Computational linguistic students study subjects such as semantics, computational semantics, syntax, models in cognitive science, natural language processing systems and applications, morphology, linguistic phonetics and phonology.

Students may also study sociolinguistics, psycholinguistics, corpus linguistics, machine learning, applied text analysis, grounded models of meaning, data-intensive computing for text analysis, and information retrieval.

During their journey computational linguistic students typically take computer programming courses as well as math and statistics courses. However, some general courses such as methods in computational linguistics teach computer programming at a level which provides students the skills to begin creating computer applications to address computational linguistics tasks. Some Ph.D. programs require students to have a proficiency in discrete mathematics or mathematical linguistics.

Ph.D. students specializing in CL in the computer science department can take courses such as operating systems, programming languages, analysis of algorithms, natural language processing, computation and formal systems, science of data structures, machine learning, artificial intelligence, and computer architecture.

Computational Linguistics Careers

Computational linguistics is the most commercially viable branch of linguistics; hundreds of companies in the United States work on computational linguistics. Computational linguists work for high tech companies, creating and testing models for improving or developing new software in areas such as speech recognition, grammar checkers, dictionary development and more. Computational linguists also work in the areas of computer-mediated language learning and artificial intelligence. They also work in research groups at universities and government research labs.

See also: What can I do with a Computer Science degree?

Some of the companies which employ computational linguists include:

  • Alelo
  • Apple
  • Expert System
  • Facebook
  • Google
  • Intel
  • Lingsoft
  • Lionbridge
  • Microsoft
  • North Side
  • Nuance
  • Oracle
  • SDL
  • Sensory
  • SRI STAR laboratory
  • Systran
  • Vantage Linguistics
  • VoiceWeb
  • Yahoo

Natural Language Processing

The computational linguistics and the natural language communities overlap. The methodologies of computational linguistics and natural language processing (NLP) are often related. Computational linguistics and natural language processing make use of formal training in linguistics, computer sciences and machine learning.

NLP allows computers to understand, analyze, and derive meaning from human language in an intelligent and useful way. NLP professionals organize and structure knowledge to perform tasks such as translation, relationship extraction, automatic summarization, sentiment analysis, text clustering and categorization, named entity recognition, text segmentation and speech recognition.

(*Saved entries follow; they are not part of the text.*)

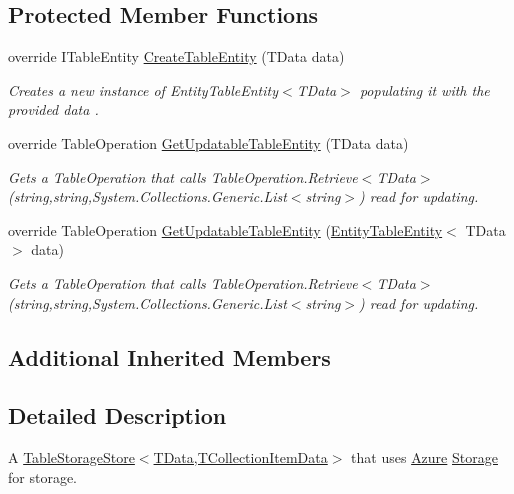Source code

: \subsection*{Protected Member Functions}
\begin{DoxyCompactItemize}
\item 
override I\+Table\+Entity \hyperlink{classCqrs_1_1Azure_1_1BlobStorage_1_1DataStores_1_1TableStorageDataStore_ac28ce10858480acc61d3a3df4fb3dae4_ac28ce10858480acc61d3a3df4fb3dae4}{Create\+Table\+Entity} (T\+Data data)
\begin{DoxyCompactList}\small\item\em Creates a new instance of Entity\+Table\+Entity$<$\+T\+Data$>$ populating it with the provided {\itshape data} . \end{DoxyCompactList}\item 
override Table\+Operation \hyperlink{classCqrs_1_1Azure_1_1BlobStorage_1_1DataStores_1_1TableStorageDataStore_aa4dc1bfeeb55483b68d8af3414000f7a_aa4dc1bfeeb55483b68d8af3414000f7a}{Get\+Updatable\+Table\+Entity} (T\+Data data)
\begin{DoxyCompactList}\small\item\em Gets a Table\+Operation that calls Table\+Operation.\+Retrieve$<$\+T\+Data$>$(string,string,\+System.\+Collections.\+Generic.\+List$<$string$>$) read for updating. \end{DoxyCompactList}\item 
override Table\+Operation \hyperlink{classCqrs_1_1Azure_1_1BlobStorage_1_1DataStores_1_1TableStorageDataStore_a2a6af1eed637f7ac828078a883881fd3_a2a6af1eed637f7ac828078a883881fd3}{Get\+Updatable\+Table\+Entity} (\hyperlink{classCqrs_1_1Azure_1_1BlobStorage_1_1EntityTableEntity}{Entity\+Table\+Entity}$<$ T\+Data $>$ data)
\begin{DoxyCompactList}\small\item\em Gets a Table\+Operation that calls Table\+Operation.\+Retrieve$<$\+T\+Data$>$(string,string,\+System.\+Collections.\+Generic.\+List$<$string$>$) read for updating. \end{DoxyCompactList}\end{DoxyCompactItemize}
\subsection*{Additional Inherited Members}


\subsection{Detailed Description}
A \hyperlink{classCqrs_1_1Azure_1_1BlobStorage_1_1TableStorageStore_aabc36bc46ffb22b716cc7769a641cfab_aabc36bc46ffb22b716cc7769a641cfab}{Table\+Storage\+Store$<$\+T\+Data,\+T\+Collection\+Item\+Data$>$} that uses \hyperlink{namespaceCqrs_1_1Azure}{Azure} \hyperlink{namespaceCqrs_1_1Azure_1_1Storage}{Storage} for storage.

NPL systems, with their ability to analyze language for its meaning, have filled roles such as correcting grammar, automatically translating between languages, and converting speech to text.

Cognitive computing uses natural language processing in a variety of ways. Natural language processing provides a way for machines to communicate with people on conventional language-based terms, which makes NLP an important factor in cognitive computing.

Data scientist use natural language processing for log analysis of security models, risk management and regulatory compliance as well as price and demand forecasting.

Companies use NLP to improve the accuracy of documentation, improve the efficiency of documentation processes, and to identify the most pertinent information from large databases.

Natural language processing and text analytics are major factors in search and its numerous Internet-based applications. Companies use NLP in sentiment analysis of social media.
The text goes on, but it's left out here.